### Description of the task
Of the lines below, write out exactly those from the line with "If there is" through the line with "There are already", both included, and skip the rest.

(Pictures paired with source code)
§ §
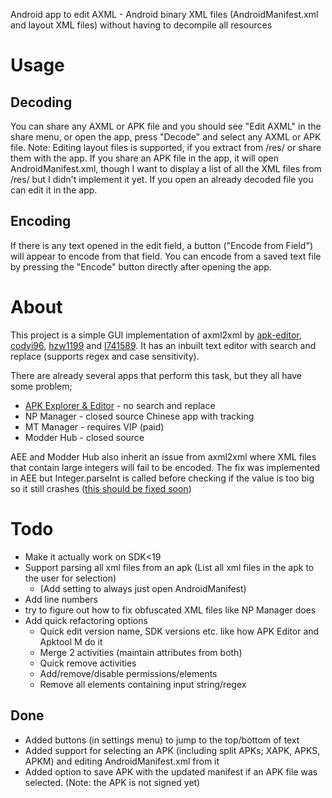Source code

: Android app to edit AXML - Android binary XML files (AndroidManifest.xml and layout XML files) without having to decompile all resources

# Usage
## Decoding
You can share any AXML or APK file and you should see "Edit AXML" in the share menu, or open the app, press "Decode" and select any AXML or APK file. Note: Editing layout files is supported, if you extract from /res/ or share them with the app. If you share an APK file in the app, it will open AndroidManifest.xml, though I want to display a list of all the XML files from /res/ but I didn't implement it yet.
If you open an already decoded file you can edit it in the app. 
## Encoding
If there is any text opened in the edit field, a button ("Encode from Field") will appear to encode from that field. You can encode from a saved text file by pressing the "Encode" button directly after opening the app.

# About

This project is a simple GUI implementation of axml2xml by [apk-editor](https://github.com/apk-editor/aXML), [codyi96](https://github.com/codyi96/xml2axml), [hzw1199](https://github.com/hzw1199/xml2axml) and [l741589](https://github.com/l741589/xml2axml).
It has an inbuilt text editor with search and replace (supports regex and case sensitivity).

There are already several apps that perform this task, but they all have some problem;
* [APK Explorer & Editor](https://github.com/apk-editor/APK-Explorer-Editor) - no search and replace
* NP Manager - closed source Chinese app with tracking
* MT Manager - requires VIP (paid)
* Modder Hub - closed source

AEE and Modder Hub also inherit an issue from axml2xml where XML files that contain large integers will fail to be encoded. The fix was implemented in AEE but Integer.parseInt is called before checking if the value is too big so it still crashes ([this should be fixed soon](https://github.com/apk-editor/aXML/pull/1/commits/dec819e45c17405baefa48946ad5dba64ad0d1f5))

# Todo
* Make it actually work on SDK<19
* Support parsing all xml files from an apk (List all xml files in the apk to the user for selection)
  * (Add setting to always just open AndroidManifest)
* Add line numbers
* try to figure out how to fix obfuscated XML files like NP Manager does
* Add quick refactoring options
  * Quick edit version name, SDK versions etc. like how APK Editor and Apktool M do it
  * Merge 2 activities (maintain attributes from both)
  * Quick remove activities
  * Add/remove/disable permissions/elements
  * Remove all elements containing input string/regex

## Done
* Added buttons (in settings menu) to jump to the top/bottom of text
* Added support for selecting an APK (including split APKs; XAPK, APKS, APKM) and editing AndroidManifest.xml from it
* Added option to save APK with the updated manifest if an APK file was selected. (Note: the APK is not signed yet)
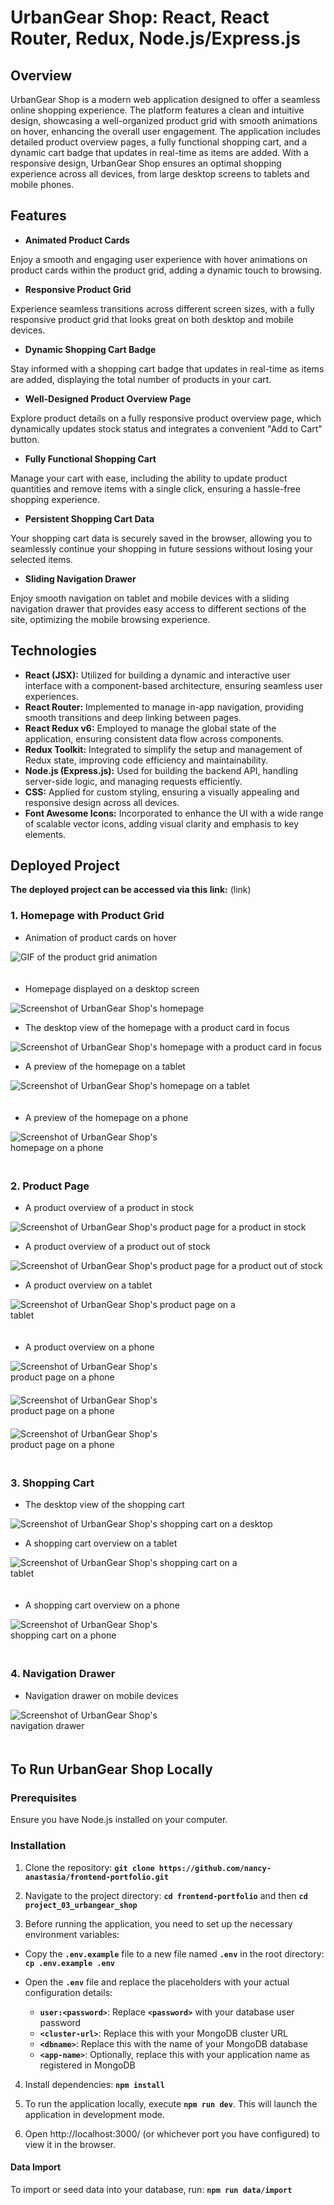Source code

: # UrbanGear Shop: React, React Router, Redux, Node.js/Express.js

## Overview

UrbanGear Shop is a modern web application designed to offer a seamless online shopping experience. The platform features a clean and intuitive design, showcasing a well-organized product grid with smooth animations on hover, enhancing the overall user engagement. The application includes detailed product overview pages, a fully functional shopping cart, and a dynamic cart badge that updates in real-time as items are added. With a responsive design, UrbanGear Shop ensures an optimal shopping experience across all devices, from large desktop screens to tablets and mobile phones.

## Features

- **Animated Product Cards**

Enjoy a smooth and engaging user experience with hover animations on product cards within the product grid, adding a dynamic touch to browsing.

- **Responsive Product Grid**

Experience seamless transitions across different screen sizes, with a fully responsive product grid that looks great on both desktop and mobile devices.

- **Dynamic Shopping Cart Badge**

Stay informed with a shopping cart badge that updates in real-time as items are added, displaying the total number of products in your cart.

- **Well-Designed Product Overview Page**

Explore product details on a fully responsive product overview page, which dynamically updates stock status and integrates a convenient "Add to Cart" button.

- **Fully Functional Shopping Cart**

Manage your cart with ease, including the ability to update product quantities and remove items with a single click, ensuring a hassle-free shopping experience.

- **Persistent Shopping Cart Data**

Your shopping cart data is securely saved in the browser, allowing you to seamlessly continue your shopping in future sessions without losing your selected items.

- **Sliding Navigation Drawer**

Enjoy smooth navigation on tablet and mobile devices with a sliding navigation drawer that provides easy access to different sections of the site, optimizing the mobile browsing experience.

## Technologies

- **React (JSX):** Utilized for building a dynamic and interactive user interface with a component-based architecture, ensuring seamless user experiences.
- **React Router:** Implemented to manage in-app navigation, providing smooth transitions and deep linking between pages.
- **React Redux v6:** Employed to manage the global state of the application, ensuring consistent data flow across components.
- **Redux Toolkit:** Integrated to simplify the setup and management of Redux state, improving code efficiency and maintainability.
- **Node.js (Express.js):** Used for building the backend API, handling server-side logic, and managing requests efficiently.
- **CSS:** Applied for custom styling, ensuring a visually appealing and responsive design across all devices.
- **Font Awesome Icons:** Incorporated to enhance the UI with a wide range of scalable vector icons, adding visual clarity and emphasis to key elements.

## Deployed Project

**The deployed project can be accessed via this link:** (link)

### 1. Homepage with Product Grid

- Animation of product cards on hover

<img src="./images/homepage-animation.gif" alt="GIF of the product grid animation" style="max-width: 700px; height: auto; padding-bottom: 20px;">

- Homepage displayed on a desktop screen

![Screenshot of UrbanGear Shop's homepage](./images/homepage-desktop-view.jpeg "Screenshot of UrbanGear Shop's homepage")

- The desktop view of the homepage with a product card in focus

![Screenshot of UrbanGear Shop's homepage with a product card in focus](./images/homepage-desktop-view-hover.jpeg "Screenshot of UrbanGear Shop's homepage with a product card in focus")

- A preview of the homepage on a tablet

<img src="./images/homepage-tablet-view.png" alt="Screenshot of UrbanGear Shop's homepage on a tablet" style="max-width: 400px; height: auto; padding-bottom: 20px;">

- A preview of the homepage on a phone

<img src="./images/homepage-phone-view.jpeg" alt="Screenshot of UrbanGear Shop's homepage on a phone" style="max-width: 250px; height: auto; padding-bottom: 20px;">

### 2. Product Page

- A product overview of a product in stock

![Screenshot of UrbanGear Shop's product page for a product in stock](./images/product-page-desktop-in-stock.jpeg "Screenshot of UrbanGear Shop's product page for a product in stock")

- A product overview of a product out of stock

![Screenshot of UrbanGear Shop's product page for a product out of stock](./images/product-page-desktop-out-of-stock.jpeg "Screenshot of UrbanGear Shop's product page for a product out of stock")

- A product overview on a tablet

<img src="./images/product-page-tablet-view.png" alt="Screenshot of UrbanGear Shop's product page on a tablet" style="max-width: 400px; height: auto; padding-bottom: 20px;">

- A product overview on a phone

<img src="./images/product-page-mobile-in-stock.png" alt="Screenshot of UrbanGear Shop's product page on a phone" style="max-width: 250px; height: auto; padding-bottom: 20px; padding-right: 10px;">

<img src="./images/product-page-mobile-in-stock-2.png" alt="Screenshot of UrbanGear Shop's product page on a phone" style="max-width: 250px; height: auto; padding-bottom: 20px; padding-right: 10px;">

<img src="./images/product-page-mobile-out-of-stock.png" alt="Screenshot of UrbanGear Shop's product page on a phone" style="max-width: 250px; height: auto; padding-bottom: 20px;">

### 3. Shopping Cart

- The desktop view of the shopping cart

![Screenshot of UrbanGear Shop's shopping cart on a desktop](./images/shopping-cart-desktop-view.jpeg "Screenshot of UrbanGear Shop's shopping cart on a desktop")

- A shopping cart overview on a tablet

<img src="./images/shopping-cart-tablet-view.png" alt="Screenshot of UrbanGear Shop's shopping cart on a tablet" style="max-width: 400px; height: auto; padding-bottom: 20px;">

- A shopping cart overview on a phone

<img src="./images/shopping-cart-phone-view.png" alt="Screenshot of UrbanGear Shop's shopping cart on a phone" style="max-width: 250px; height: auto; padding-bottom: 20px;">

### 4. Navigation Drawer

- Navigation drawer on mobile devices

<img src="./images/navigation-drawer-mobile.png" alt="Screenshot of UrbanGear Shop's navigation drawer" style="max-width: 250px; height: auto; padding-bottom: 20px;">

## To Run UrbanGear Shop Locally

### Prerequisites

Ensure you have Node.js installed on your computer.

### Installation

1. Clone the repository: **`git clone https://github.com/nancy-anastasia/frontend-portfolio.git`**

2. Navigate to the project directory: **`cd frontend-portfolio`** and then **`cd project_03_urbangear_shop`**

3. Before running the application, you need to set up the necessary environment variables:

- Copy the **`.env.example`** file to a new file named **`.env`** in the root directory: **`cp .env.example .env`**

- Open the **`.env`** file and replace the placeholders with your actual configuration details:

  - **`user:<password>`**: Replace **`<password>`** with your database user password
  - **`<cluster-url>`**: Replace this with your MongoDB cluster URL
  - **`<dbname>`**: Replace this with the name of your MongoDB database
  - **`<app-name>`**: Optionally, replace this with your application name as registered in MongoDB

4. Install dependencies: **`npm install`**

5. To run the application locally, execute **`npm run dev`**. This will launch the application in development mode.

6. Open http://localhost:3000/ (or whichever port you have configured) to view it in the browser.

#### Data Import

To import or seed data into your database, run: **`npm run data/import`**

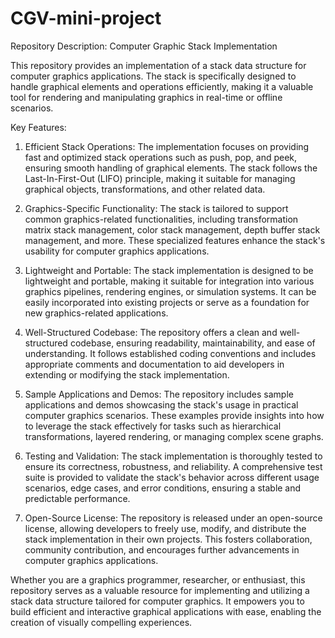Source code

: # CGV-mini-project
Repository Description: Computer Graphic Stack Implementation

This repository provides an implementation of a stack data structure for computer graphics applications. The stack is specifically designed to handle graphical elements and operations efficiently, making it a valuable tool for rendering and manipulating graphics in real-time or offline scenarios.

Key Features:

1. Efficient Stack Operations: The implementation focuses on providing fast and optimized stack operations such as push, pop, and peek, ensuring smooth handling of graphical elements. The stack follows the Last-In-First-Out (LIFO) principle, making it suitable for managing graphical objects, transformations, and other related data.

2. Graphics-Specific Functionality: The stack is tailored to support common graphics-related functionalities, including transformation matrix stack management, color stack management, depth buffer stack management, and more. These specialized features enhance the stack's usability for computer graphics applications.

3. Lightweight and Portable: The stack implementation is designed to be lightweight and portable, making it suitable for integration into various graphics pipelines, rendering engines, or simulation systems. It can be easily incorporated into existing projects or serve as a foundation for new graphics-related applications.

4. Well-Structured Codebase: The repository offers a clean and well-structured codebase, ensuring readability, maintainability, and ease of understanding. It follows established coding conventions and includes appropriate comments and documentation to aid developers in extending or modifying the stack implementation.

5. Sample Applications and Demos: The repository includes sample applications and demos showcasing the stack's usage in practical computer graphics scenarios. These examples provide insights into how to leverage the stack effectively for tasks such as hierarchical transformations, layered rendering, or managing complex scene graphs.

6. Testing and Validation: The stack implementation is thoroughly tested to ensure its correctness, robustness, and reliability. A comprehensive test suite is provided to validate the stack's behavior across different usage scenarios, edge cases, and error conditions, ensuring a stable and predictable performance.

7. Open-Source License: The repository is released under an open-source license, allowing developers to freely use, modify, and distribute the stack implementation in their own projects. This fosters collaboration, community contribution, and encourages further advancements in computer graphics applications.

Whether you are a graphics programmer, researcher, or enthusiast, this repository serves as a valuable resource for implementing and utilizing a stack data structure tailored for computer graphics. It empowers you to build efficient and interactive graphical applications with ease, enabling the creation of visually compelling experiences.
§ §
### Task solution
If there is any text opened in the edit field, a button ("Encode from Field") will appear to encode from that field. You can encode from a saved text file by pressing the "Encode" button directly after opening the app.

# About

This project is a simple GUI implementation of axml2xml by [apk-editor](https://github.com/apk-editor/aXML), [codyi96](https://github.com/codyi96/xml2axml), [hzw1199](https://github.com/hzw1199/xml2axml) and [l741589](https://github.com/l741589/xml2axml).
It has an inbuilt text editor with search and replace (supports regex and case sensitivity).

There are already several apps that perform this task, but they all have some problem;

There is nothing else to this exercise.